• **Work instruction**
Every line with the string "echo" must be copied from the entries below.

Records drawn from a dataset
== Segment start ==

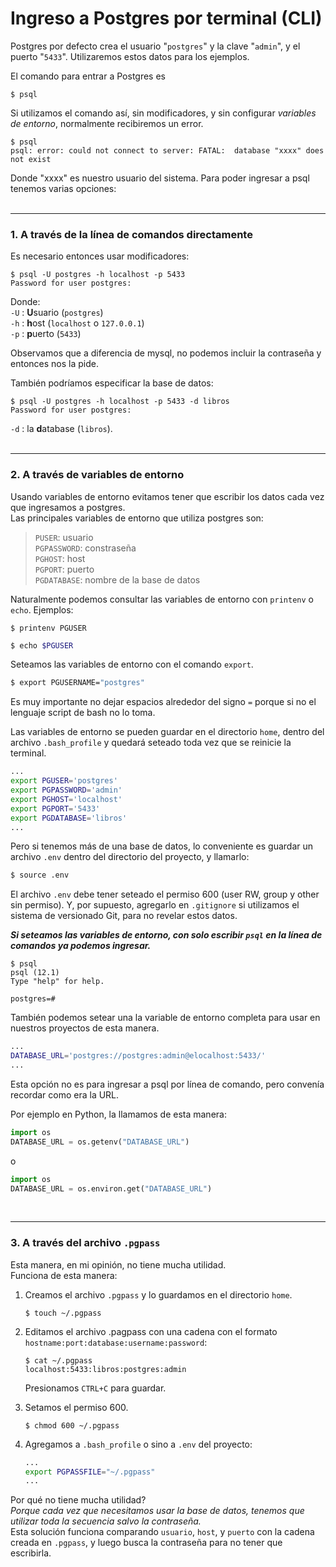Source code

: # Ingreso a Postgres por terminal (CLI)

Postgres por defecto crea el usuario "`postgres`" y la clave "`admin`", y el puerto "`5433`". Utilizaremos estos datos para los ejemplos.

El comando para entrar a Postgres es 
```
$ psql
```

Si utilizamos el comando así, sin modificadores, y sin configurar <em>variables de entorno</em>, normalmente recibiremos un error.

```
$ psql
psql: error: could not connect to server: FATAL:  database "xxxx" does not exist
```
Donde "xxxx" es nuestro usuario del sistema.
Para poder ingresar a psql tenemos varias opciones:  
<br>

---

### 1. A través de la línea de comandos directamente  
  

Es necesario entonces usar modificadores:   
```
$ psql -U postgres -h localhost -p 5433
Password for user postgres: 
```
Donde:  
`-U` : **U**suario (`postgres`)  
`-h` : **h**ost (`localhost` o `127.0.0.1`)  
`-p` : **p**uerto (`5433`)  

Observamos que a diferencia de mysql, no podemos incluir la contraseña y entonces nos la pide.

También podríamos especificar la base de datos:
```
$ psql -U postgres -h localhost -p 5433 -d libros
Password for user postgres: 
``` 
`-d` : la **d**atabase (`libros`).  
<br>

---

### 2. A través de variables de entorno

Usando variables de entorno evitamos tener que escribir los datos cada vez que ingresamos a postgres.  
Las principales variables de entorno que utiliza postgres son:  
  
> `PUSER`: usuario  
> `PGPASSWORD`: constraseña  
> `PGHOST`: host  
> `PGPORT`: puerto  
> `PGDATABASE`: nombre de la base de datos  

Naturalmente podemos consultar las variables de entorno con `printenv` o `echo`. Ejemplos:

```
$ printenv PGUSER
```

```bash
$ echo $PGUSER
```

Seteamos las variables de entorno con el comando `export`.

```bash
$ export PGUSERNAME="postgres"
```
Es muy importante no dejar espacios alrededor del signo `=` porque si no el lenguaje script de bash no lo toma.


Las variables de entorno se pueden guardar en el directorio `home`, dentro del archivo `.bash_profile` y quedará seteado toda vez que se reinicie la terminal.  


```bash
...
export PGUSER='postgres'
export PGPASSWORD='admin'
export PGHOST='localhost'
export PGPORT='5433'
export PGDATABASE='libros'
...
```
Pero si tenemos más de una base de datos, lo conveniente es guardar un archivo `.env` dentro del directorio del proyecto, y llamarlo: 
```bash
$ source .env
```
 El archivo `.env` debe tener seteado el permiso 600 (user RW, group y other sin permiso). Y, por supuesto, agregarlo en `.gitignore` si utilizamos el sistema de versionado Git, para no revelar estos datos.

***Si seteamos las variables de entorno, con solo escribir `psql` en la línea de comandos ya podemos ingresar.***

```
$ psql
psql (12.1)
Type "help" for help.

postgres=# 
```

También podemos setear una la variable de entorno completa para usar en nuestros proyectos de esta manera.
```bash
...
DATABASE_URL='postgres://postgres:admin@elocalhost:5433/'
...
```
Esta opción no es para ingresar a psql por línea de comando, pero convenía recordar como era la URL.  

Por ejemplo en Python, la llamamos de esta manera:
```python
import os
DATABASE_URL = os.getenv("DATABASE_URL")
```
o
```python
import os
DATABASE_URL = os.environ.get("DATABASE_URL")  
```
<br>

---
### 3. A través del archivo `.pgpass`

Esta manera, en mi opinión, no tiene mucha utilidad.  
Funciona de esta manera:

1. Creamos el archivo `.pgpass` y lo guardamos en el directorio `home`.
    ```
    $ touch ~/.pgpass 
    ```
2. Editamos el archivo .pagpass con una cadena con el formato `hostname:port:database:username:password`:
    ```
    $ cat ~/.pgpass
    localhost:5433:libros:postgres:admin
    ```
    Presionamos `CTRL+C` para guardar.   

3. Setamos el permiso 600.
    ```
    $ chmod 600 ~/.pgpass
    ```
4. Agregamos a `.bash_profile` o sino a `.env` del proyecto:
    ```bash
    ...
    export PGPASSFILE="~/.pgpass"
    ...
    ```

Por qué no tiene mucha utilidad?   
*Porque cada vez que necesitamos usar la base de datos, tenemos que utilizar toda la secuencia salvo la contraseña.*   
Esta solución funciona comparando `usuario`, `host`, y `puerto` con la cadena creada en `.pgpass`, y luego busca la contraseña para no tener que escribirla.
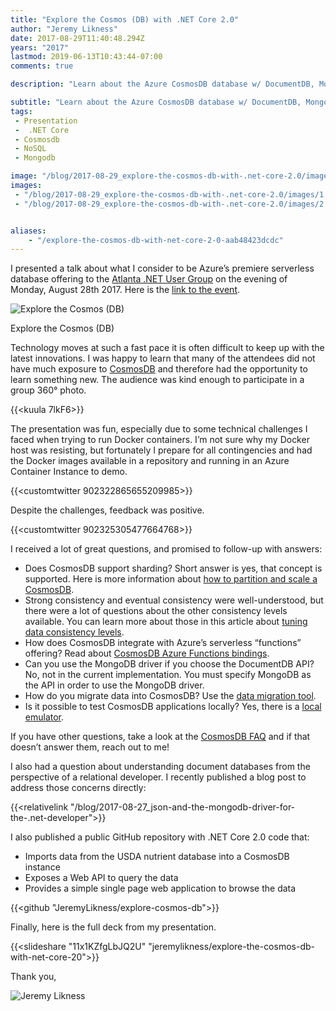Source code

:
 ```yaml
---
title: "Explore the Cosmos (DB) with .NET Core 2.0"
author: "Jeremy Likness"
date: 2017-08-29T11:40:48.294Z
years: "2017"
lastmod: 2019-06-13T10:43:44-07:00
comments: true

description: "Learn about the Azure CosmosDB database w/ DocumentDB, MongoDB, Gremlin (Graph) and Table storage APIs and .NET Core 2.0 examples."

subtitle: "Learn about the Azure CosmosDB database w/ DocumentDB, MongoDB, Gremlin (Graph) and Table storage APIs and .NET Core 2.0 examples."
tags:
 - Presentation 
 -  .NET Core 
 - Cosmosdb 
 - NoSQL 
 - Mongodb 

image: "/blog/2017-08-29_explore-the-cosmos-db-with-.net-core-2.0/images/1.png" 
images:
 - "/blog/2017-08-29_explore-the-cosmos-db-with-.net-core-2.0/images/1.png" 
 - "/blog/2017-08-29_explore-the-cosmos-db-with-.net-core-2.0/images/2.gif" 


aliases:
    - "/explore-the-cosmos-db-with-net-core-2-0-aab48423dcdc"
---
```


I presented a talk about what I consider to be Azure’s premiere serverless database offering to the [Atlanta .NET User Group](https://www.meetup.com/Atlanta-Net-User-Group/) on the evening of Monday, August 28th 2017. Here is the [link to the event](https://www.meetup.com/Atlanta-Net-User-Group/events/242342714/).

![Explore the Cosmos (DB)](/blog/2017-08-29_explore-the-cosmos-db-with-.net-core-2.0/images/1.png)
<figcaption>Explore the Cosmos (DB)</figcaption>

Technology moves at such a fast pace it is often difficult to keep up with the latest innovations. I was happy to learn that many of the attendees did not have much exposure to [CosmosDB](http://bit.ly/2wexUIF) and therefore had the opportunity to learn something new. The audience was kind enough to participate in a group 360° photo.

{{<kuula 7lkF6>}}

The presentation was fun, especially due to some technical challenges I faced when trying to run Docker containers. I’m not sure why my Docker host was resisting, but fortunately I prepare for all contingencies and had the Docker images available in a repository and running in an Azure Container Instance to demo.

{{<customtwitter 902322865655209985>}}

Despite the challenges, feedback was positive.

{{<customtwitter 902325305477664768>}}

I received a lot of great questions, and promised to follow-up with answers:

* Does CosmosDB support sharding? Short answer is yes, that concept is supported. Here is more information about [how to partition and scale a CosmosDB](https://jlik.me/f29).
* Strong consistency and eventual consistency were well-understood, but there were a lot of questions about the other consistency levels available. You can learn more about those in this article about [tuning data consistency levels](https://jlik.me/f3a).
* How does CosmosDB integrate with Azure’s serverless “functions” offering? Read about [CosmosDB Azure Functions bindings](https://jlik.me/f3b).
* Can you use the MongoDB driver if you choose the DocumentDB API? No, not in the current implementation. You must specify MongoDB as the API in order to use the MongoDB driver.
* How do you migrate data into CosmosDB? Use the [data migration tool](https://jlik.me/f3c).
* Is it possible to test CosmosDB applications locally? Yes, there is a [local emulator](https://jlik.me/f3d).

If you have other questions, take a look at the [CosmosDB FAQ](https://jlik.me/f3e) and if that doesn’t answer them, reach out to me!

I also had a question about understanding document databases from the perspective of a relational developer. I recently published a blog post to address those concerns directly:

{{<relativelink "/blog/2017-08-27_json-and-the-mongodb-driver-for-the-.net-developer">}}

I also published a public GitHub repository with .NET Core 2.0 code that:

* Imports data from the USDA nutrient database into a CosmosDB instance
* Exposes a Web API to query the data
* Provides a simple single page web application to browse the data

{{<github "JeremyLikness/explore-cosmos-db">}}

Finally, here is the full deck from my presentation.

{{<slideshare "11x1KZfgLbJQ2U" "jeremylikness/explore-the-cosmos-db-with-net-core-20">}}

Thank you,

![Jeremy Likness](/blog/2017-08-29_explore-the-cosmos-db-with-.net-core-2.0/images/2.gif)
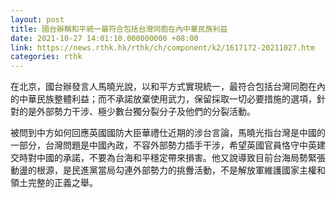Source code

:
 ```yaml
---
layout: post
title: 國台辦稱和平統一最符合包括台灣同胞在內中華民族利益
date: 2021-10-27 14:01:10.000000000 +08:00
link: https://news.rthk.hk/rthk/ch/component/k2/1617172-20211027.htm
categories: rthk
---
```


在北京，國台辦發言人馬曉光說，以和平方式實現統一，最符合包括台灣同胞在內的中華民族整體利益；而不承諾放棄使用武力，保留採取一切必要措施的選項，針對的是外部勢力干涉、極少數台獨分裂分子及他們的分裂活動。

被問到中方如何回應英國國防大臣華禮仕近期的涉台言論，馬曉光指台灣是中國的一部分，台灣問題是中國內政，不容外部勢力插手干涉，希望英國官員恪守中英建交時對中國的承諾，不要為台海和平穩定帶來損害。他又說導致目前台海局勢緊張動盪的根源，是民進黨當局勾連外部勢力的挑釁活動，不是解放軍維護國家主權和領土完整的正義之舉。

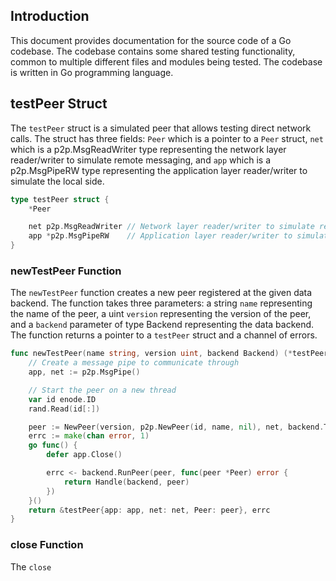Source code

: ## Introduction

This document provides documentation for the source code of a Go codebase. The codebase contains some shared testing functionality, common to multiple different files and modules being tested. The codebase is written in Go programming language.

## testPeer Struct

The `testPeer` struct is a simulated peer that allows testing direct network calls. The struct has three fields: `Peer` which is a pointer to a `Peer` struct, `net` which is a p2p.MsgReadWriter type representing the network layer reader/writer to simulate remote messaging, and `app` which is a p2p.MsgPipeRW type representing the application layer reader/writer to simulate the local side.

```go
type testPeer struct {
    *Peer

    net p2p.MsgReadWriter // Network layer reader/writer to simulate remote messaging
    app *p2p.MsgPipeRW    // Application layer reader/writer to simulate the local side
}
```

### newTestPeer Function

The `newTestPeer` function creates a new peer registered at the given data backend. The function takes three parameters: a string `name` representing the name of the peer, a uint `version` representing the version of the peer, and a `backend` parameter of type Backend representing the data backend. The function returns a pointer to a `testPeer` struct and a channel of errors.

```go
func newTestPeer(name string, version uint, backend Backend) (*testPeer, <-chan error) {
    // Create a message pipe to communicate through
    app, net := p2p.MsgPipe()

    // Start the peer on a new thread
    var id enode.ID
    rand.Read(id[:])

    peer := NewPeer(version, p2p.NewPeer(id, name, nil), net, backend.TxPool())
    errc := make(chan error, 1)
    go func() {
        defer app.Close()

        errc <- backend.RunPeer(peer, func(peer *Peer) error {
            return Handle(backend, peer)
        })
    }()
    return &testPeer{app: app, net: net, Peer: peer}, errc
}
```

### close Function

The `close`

== Segment end ==

• **Answer box**
Naturalmente podemos consultar las variables de entorno con `printenv` o `echo`. Ejemplos:
$ echo $PGUSER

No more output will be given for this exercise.